Esref Armagan - 'The Blind Painter'
The Superhuman and Quest: Esref Armagan, of Ankara, Turkey, is a 53-year-old blind painter. Blind since birth, Armagan is a gifted visual artist who can draw and paint in three dimensions; drawing comparisons to Renaissance architect Filippo Brunelleschi, the first artist to master three point perspective. Armagan paints houses, boats, birds and butterflies, even though he's never actually seen any of these things. He paints with lively colours and has even learned to draw in perspective, yet his brain has never detected hue, light or shadow. Over the years, Armagan developed his own methods for creating his artwork and no one has taught him or described what techniques to use. He started with pencil and paper, and by 18 he was painting with his fingers, first on paper, then on canvas with oils. Nowadays, he works primarily with fast-drying acrylics. After displaying his work at more than 20 exhibitions in Turkey, Holland, the Czech Republic and China, Armagan's disarmingly realistic work and his abilities have revolutionized our knowledge of how much congenitally blind people can understand about the layout of space. Dr. John Kennedy, a psychologist and Director of Life Sciences at the University
of Toronto, researches the psychology of perception and cognition in both sighted and blind people. He put Armagan through a battery of tests in which he successfully drew a series of solid objects, including a cube, in three-point perspective. Further tests, at Harvard University's Neuroscience laboratory, tested Armagan while drawing and revealed that as he drew his visual cortex wasn't lying dormant - it had been recruited by his other senses and lit up as though he was seeing. For the ultimate challenge, Dr. Kennedy takes Armagan to Italy to recreate Brunelleschi's perspective masterpiece - the Baptistery in Florence.
Portent: For centuries, it was held that the brain was a fixed entity and hard-wired for each independent function, incapable of adapting itself after injury. Armagan's story has revealed that the brain has the potential to adapt and rewire itself according to individual needs. The brain's ability to reorganize its functions based on new information and experiences is defined as neural plasticity.
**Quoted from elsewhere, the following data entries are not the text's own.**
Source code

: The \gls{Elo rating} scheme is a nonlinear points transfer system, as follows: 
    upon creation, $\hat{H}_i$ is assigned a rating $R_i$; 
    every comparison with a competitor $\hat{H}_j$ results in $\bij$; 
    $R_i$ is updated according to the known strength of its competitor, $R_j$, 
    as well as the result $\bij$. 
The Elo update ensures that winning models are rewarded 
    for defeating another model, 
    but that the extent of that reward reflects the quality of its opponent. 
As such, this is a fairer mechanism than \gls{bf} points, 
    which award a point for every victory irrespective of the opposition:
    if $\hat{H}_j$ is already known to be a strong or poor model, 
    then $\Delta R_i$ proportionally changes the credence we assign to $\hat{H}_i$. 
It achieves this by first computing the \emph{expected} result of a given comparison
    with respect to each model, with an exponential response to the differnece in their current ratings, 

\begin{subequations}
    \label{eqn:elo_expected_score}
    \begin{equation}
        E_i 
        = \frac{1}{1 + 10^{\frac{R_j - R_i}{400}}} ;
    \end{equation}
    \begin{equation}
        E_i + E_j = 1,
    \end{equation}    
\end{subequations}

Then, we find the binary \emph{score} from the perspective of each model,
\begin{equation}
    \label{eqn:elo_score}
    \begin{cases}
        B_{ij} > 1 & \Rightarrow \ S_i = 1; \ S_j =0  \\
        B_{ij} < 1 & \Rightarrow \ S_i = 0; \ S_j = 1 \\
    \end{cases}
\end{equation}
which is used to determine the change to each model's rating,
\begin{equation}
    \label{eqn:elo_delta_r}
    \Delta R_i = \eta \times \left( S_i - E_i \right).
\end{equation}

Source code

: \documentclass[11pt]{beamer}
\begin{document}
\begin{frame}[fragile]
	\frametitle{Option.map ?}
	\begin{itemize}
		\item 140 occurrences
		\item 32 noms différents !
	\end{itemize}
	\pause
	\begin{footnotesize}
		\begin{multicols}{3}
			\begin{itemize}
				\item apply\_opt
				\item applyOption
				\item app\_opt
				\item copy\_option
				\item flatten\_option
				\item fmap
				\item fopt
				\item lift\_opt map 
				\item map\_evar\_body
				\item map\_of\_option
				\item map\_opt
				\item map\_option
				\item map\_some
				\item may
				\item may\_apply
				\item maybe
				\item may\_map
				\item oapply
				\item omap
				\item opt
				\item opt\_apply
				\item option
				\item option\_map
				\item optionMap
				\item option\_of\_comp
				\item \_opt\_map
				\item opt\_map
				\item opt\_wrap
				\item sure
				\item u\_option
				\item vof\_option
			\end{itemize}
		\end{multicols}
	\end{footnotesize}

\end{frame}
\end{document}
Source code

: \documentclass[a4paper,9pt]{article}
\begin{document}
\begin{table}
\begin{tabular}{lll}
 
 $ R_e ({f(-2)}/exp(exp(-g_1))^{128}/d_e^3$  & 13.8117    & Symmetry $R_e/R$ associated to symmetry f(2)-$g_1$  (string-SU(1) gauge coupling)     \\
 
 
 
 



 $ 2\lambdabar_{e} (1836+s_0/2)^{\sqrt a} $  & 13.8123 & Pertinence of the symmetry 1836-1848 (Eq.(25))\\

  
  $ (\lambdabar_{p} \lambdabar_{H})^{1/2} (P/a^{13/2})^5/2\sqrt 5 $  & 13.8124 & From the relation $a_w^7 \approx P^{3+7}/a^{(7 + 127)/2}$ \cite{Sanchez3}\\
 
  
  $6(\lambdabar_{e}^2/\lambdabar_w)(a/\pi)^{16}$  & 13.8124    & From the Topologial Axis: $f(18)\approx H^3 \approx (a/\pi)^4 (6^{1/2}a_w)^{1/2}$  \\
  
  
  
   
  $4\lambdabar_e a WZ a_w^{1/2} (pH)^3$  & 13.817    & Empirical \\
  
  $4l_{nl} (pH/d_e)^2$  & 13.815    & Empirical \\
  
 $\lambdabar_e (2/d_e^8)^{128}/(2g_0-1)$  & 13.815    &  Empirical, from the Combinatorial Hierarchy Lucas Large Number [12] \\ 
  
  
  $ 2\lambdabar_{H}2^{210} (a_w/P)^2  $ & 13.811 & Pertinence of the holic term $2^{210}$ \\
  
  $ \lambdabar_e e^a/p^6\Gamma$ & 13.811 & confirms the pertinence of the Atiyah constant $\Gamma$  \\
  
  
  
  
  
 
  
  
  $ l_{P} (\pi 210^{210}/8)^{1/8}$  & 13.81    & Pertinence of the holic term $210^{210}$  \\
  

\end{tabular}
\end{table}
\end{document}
Dozens of medical therapies have been developed as a result of breakthroughs in thinking about plasticity - specifically strokes, autism, schizophrenia, spinal cord injuries, epilepsy, chronic pain and many other previously "untreatable" conditions. The next steps lie in learning enough about plasticity to harness it for individual needs. But in the next stage of our evolution, when we have the technology to program human life and fix any identifiable defects, would people like Armagan be eliminated before they are even born? While most people acknowledge the differences between coercive and elective forms of eugenics, will there be room in this future world for those of us who are considered "genetically unfit?" In this vision of the future, we must look not only at what we will gain, but also at what might be lost.